Personal life
- Born: 1689 Tangier, Morocco
- Died: 1767 (aged 77–78) Peshawar, Pakistan
- Resting place: Dabgari, Peshawar, Pakistan

Religious life
- Religion: Islam
- Sect: Sufi

= Shah Qabool Aulia =

Shah Qabool Aulia (1689-1767) was a Moroccan Muslim Sufi Pir who traveled through the Indian subcontinent preaching Islam.

==Early life and education==
Born in the fort town of Teenjah in 1689 in the western calendar, Shah Qabool Aulia received early spiritual education from his father before setting out to Sindh to study spiritualism. In Karachi, he studied under Shah Inayat Shaheed for 12 years. During his studies, he was put in charge of leading the "Langar Khana" for the feeding of the poor.

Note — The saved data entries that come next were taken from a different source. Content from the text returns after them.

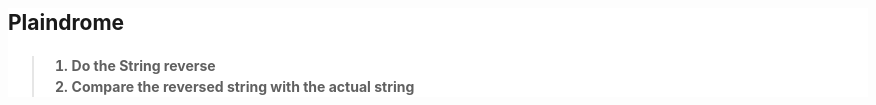 ## Plaindrome
<b>  

> 1. Do the String reverse
> 2. Compare the reversed string with the actual string

</b>
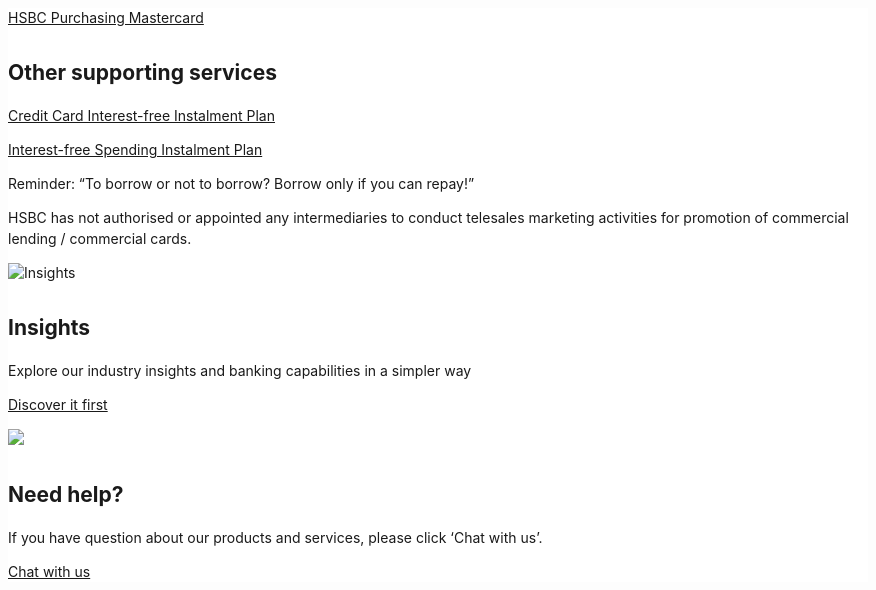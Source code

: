 [HSBC Purchasing Mastercard](/en-gb/products/purchasing-mastercard)

## Other supporting services

[Credit Card Interest-free Instalment Plan](/en-gb/products/credit-card-interest-free-instalment-plan)

[Interest-free Spending Instalment Plan](/en-gb/products/interest-free-spending-instalment-plan)

Reminder: “To borrow or not to borrow? Borrow only if you can repay!”

HSBC has not authorised or appointed any intermediaries to conduct telesales marketing activities for promotion of commercial lending / commercial cards.

![Insights](/-/media/media/product-solution/theme-type/img-onboarding.png?h=1413&iar=0&w=1440&hash=0E9CE212C1F6AFCE9D0FE384CA6DCC0A "Insights")

## Insights

Explore our industry insights and banking capabilities in a simpler way

[Discover it first](/en-gb/insights)

![ ](/-/media/media/common/images/contact-us-img.png?h=604&iar=0&w=768&hash=A5675187A2C4B175E0CA7B5AD27C3A66 " ")

## Need help?

If you have question about our products and services, please click ‘Chat with us’.

[Chat with us](##)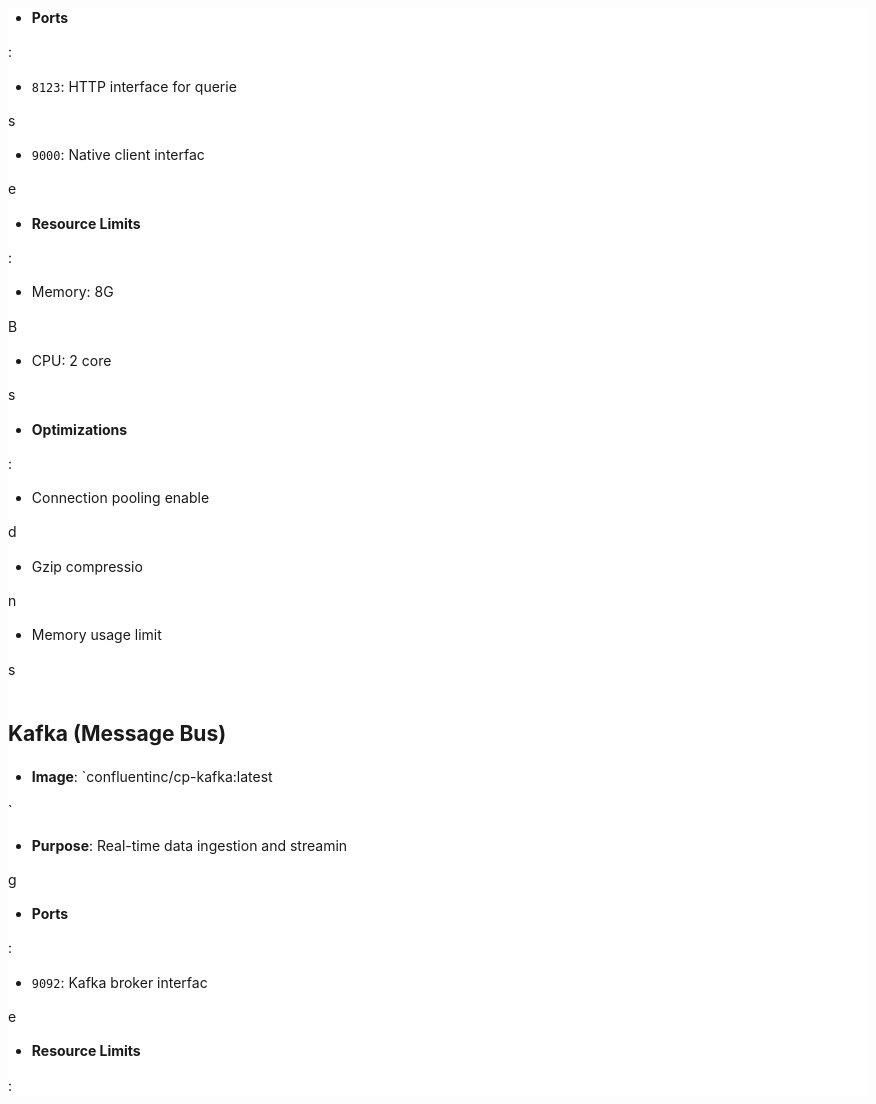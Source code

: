- **Ports**

:

  - `8123`: HTTP interface for querie

s

  - `9000`: Native client interfac

e

- **Resource Limits**

:

  - Memory: 8G

B

  - CPU: 2 core

s

- **Optimizations**

:

  - Connection pooling enable

d

  - Gzip compressio

n

  - Memory usage limit

s

#

## Kafka (Message Bus)

- **Image**: `confluentinc/cp-kafka:latest

`

- **Purpose**: Real-time data ingestion and streamin

g

- **Ports**

:

  - `9092`: Kafka broker interfac

e

- **Resource Limits**

:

== Travels through India==
Shah Qabool traveled upwards through Multan and Kashmir, near Haripur (Hazara) in a small village called Kokalyan.

==Legacy==
Shah Qabool died in 1767. His shrine is located in the Dabgari area of Peshawar, where he lived. It is visited daily for reciting from the Quran. In addition, there is an annual pilgrimage to the shrine on the final Thursday, Friday and Saturday of each May in celebration of Urs of Shah Qabool. The Urs celebrations include stories about the Sufi, preaching from Qur'an and Mehfil.